Psychiatre et psychanalyste, professeur en psychologie du travail, Christophe Dejours analyse le mécanisme de protection individuelle et collective qui conduit à oublier de tels actes. Il reprend notamment le thème de la banalité du mal, abordé il y a quelques décennies par la philosophe Hannah Arendt (cf. Eichmann à Jérusalem, Gallimard). Nous faisons du mal et cela nous fait mal aussi. Alors, nous essayons de nous protéger pour oublier ces actes. Tel est le mécanisme qu’analyse Christophe Dejours. «Par banalisation du mal, nous n’entendons pas seulement l’atténuation de l’indignation face à l’injustice du mal, mais, au-delà, le processus qui, d’une part dédramatise le mal, et qui, d’autre part, mobilise progressivement une quantité croissante de personnes, au service de l’accomplissement du mal, et fait d’elles des collaborateurs «d’un nouveau système de direction des entreprises qui repose sur «l’utilisation méthodique de la menace et sur une stratégie efficace de distorsion de l’information». Les cas de souffrance au travail ont certes toujours existé, mais, pour Christophe Dejours, «ce qui est nouveau, c’est seulement le fait que ce système puisse passer pour raisonnable et justifié. C’est qu’un système qui produit et aggrave constamment souffrance, injustice et inégalités puisse faire admettre ces dernières pour bonnes et justes. Ce qui est nouveau, c’est la banalisation des conduites injustes qui en constituent la trame». Comment acceptons-nous l’inacceptable? En étudiant la manière dont joue aujourd’hui le rapport au travail, on peut comprendre, selon l’auteur, quelque chose d’essentiel à l’édification du système nazi. Cette idée de faire un parallèle entre un totalitarisme et le néolibéralisme est à première vue osée, voire choquante, mais tout de même: comment comprendre que des personnes participent à ce qu’elles réprouvent? Il faut, insiste l’auteur, autre chose que l’obéissance aux procédures: il faut du zèle. Le zèle des seconds couteaux s’entend.

Travailler à outrance

Au-delà de la critique développée dans l’ouvrage, du système libéral et de son parallélisme avec le nazisme, les personnes travaillant en entreprise se reconnaîtront probablement dans les exemples de détresse individuelle contenus dans ce livre et dans les mécanismes de défense que nous déployons pour nous dégager de notre culpabilité, de notre souffrance morale. Par exemple, en s’imposant «des œillères volontaires». S’arranger pour ne pas voir ce qu’on souhaite ne pas voir. Décider sans vouloir analyser les conséquences de nos décisions. Ou bien encore, en se réfugiant dans le travail à outrance. Il est vrai qu’en travaillant de plus en plus, on ne pense plus. En anesthésiant sa propre souffrance, explique Christophe Dejours, on ne peut plus être sensible à celle des autres.

Injustice banalisée

Dans «Souffrance en France», la banalisation de l’injustice sociale, l’auteur s’efforce de mettre au jour le processus de banalisation par le mal. L’incapacité que l’on a de se révolter contre les injustices, il en voit la source dans la volonté – de la part des différents partenaires sociaux, et notamment des syndicats – d’avoir toujours refusé de prendre en compte l’aspect subjectif de la souffrance au travail. De l’avoir toujours niée.
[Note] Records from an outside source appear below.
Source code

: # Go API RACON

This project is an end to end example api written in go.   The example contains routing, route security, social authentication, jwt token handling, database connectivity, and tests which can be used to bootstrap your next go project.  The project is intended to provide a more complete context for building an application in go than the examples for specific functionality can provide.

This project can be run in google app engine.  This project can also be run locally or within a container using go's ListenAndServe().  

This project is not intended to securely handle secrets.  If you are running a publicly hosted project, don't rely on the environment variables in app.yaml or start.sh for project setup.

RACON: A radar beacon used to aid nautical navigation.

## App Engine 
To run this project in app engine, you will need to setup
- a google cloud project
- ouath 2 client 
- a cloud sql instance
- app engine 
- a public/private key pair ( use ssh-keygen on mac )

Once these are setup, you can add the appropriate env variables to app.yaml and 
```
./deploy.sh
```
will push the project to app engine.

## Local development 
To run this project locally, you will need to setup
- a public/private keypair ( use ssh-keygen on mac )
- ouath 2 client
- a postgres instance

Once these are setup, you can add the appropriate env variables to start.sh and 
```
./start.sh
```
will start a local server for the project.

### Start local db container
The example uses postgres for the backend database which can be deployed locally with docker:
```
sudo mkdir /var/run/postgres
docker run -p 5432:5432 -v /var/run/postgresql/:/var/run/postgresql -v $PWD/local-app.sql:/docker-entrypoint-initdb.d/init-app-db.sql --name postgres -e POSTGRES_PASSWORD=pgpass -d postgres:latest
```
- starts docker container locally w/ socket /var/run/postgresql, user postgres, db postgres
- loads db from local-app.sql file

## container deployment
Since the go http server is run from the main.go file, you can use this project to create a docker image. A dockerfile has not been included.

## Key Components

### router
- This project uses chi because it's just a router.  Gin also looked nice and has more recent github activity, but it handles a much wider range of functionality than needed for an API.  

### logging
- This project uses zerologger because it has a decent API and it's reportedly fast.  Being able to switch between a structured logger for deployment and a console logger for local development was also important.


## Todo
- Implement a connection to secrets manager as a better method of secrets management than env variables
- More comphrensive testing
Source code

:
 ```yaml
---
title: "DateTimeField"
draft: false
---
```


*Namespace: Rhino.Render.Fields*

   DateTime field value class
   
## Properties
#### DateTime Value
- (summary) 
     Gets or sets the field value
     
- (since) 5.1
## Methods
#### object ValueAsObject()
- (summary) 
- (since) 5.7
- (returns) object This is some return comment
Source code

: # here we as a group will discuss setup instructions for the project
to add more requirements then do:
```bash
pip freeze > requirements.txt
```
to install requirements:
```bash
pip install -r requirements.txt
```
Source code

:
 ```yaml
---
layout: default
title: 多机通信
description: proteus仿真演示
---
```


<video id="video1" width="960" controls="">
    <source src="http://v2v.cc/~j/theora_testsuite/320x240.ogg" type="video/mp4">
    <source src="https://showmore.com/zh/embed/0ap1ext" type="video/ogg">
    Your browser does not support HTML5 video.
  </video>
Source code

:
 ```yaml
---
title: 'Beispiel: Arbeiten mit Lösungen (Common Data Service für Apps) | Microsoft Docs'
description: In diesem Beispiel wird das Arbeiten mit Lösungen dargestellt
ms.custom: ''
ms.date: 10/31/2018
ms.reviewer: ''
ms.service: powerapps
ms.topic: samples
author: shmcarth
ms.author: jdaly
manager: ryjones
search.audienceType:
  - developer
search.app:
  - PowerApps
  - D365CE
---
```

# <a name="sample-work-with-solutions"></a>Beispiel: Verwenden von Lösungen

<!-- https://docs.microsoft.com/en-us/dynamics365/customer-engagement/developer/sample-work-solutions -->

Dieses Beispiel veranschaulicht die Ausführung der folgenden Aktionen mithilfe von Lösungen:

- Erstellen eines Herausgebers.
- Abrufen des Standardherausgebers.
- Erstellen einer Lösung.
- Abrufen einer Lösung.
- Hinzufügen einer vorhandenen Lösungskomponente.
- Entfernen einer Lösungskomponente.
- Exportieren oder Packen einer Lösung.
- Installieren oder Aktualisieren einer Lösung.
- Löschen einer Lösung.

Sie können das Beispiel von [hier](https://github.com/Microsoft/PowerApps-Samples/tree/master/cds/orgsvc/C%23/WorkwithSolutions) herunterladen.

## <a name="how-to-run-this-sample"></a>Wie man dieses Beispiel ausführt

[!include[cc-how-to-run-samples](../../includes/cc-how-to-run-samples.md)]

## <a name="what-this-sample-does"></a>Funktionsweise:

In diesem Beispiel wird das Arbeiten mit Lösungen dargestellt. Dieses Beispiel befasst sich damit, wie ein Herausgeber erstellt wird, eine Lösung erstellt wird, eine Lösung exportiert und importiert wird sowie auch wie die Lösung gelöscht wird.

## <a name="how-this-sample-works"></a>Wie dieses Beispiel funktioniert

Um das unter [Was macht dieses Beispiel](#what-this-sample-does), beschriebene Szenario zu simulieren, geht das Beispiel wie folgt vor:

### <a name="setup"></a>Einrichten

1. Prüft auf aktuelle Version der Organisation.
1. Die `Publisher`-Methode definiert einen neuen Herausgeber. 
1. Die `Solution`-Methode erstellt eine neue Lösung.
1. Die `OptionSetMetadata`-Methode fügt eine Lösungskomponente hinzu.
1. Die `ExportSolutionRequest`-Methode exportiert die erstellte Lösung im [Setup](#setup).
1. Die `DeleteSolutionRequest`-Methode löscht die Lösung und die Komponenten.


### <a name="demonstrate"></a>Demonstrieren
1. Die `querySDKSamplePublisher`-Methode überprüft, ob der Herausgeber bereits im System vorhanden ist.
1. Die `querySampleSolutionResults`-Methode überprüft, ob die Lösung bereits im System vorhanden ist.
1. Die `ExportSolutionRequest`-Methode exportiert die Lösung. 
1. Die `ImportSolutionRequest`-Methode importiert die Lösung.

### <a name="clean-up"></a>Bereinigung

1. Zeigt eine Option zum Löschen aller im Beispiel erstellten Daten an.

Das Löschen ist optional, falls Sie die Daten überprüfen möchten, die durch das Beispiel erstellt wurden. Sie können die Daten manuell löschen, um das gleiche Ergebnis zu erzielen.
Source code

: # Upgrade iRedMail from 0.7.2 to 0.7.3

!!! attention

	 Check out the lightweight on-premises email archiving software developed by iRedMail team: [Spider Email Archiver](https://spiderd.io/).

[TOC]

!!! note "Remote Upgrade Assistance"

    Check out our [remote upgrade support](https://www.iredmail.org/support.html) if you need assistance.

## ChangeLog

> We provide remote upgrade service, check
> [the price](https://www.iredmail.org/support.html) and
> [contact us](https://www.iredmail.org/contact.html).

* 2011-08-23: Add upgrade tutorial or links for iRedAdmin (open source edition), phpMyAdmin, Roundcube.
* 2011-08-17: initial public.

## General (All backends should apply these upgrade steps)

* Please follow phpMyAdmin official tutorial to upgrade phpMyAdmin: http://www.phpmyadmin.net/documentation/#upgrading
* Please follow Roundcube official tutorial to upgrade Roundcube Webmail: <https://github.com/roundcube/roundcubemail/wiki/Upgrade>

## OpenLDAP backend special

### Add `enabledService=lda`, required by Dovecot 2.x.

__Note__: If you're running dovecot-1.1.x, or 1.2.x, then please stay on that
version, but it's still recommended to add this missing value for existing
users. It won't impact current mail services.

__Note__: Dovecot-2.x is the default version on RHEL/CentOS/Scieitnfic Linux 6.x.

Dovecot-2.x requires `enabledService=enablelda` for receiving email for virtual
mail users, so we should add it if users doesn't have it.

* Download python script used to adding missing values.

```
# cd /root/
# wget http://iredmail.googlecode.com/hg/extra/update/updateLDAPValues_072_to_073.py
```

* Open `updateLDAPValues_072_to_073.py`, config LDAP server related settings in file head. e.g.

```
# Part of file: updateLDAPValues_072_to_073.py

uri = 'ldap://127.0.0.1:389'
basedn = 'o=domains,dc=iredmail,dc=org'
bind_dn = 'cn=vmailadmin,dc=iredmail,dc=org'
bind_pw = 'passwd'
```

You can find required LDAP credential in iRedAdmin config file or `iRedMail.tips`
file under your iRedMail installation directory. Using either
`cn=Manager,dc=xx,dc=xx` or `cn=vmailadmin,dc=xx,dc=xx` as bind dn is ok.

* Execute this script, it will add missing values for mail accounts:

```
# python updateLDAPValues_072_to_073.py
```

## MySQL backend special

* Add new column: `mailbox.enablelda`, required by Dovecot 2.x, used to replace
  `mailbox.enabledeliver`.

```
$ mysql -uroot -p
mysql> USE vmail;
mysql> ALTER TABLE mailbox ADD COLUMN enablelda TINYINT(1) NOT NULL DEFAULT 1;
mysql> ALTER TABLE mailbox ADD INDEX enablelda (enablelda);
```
Les exemples relatifs à la souffrance au travail convoqués par Christophe Dejours au long de chapitres, exemples pris dans des lieux manufacturiers, n’étonneront que ceux qui n’ont jamais mis les pieds dans une usine. L’entreprise est aujourd’hui une institution sociale importante. Il serait peut-être important que soient mis sur la place publique les rapports les plus récents effectués en leur sein par des équipes comprenant des personnalités indépendantes, dont des membres du corps médical. C’est peut-être ce que suggère in fine cet ouvrage. En attendant, la lecture de ce livre difficile à affronter montre clairement, une fois encore, que nul ne peut se cacher derrière quelque forme d’innocence que ce soit.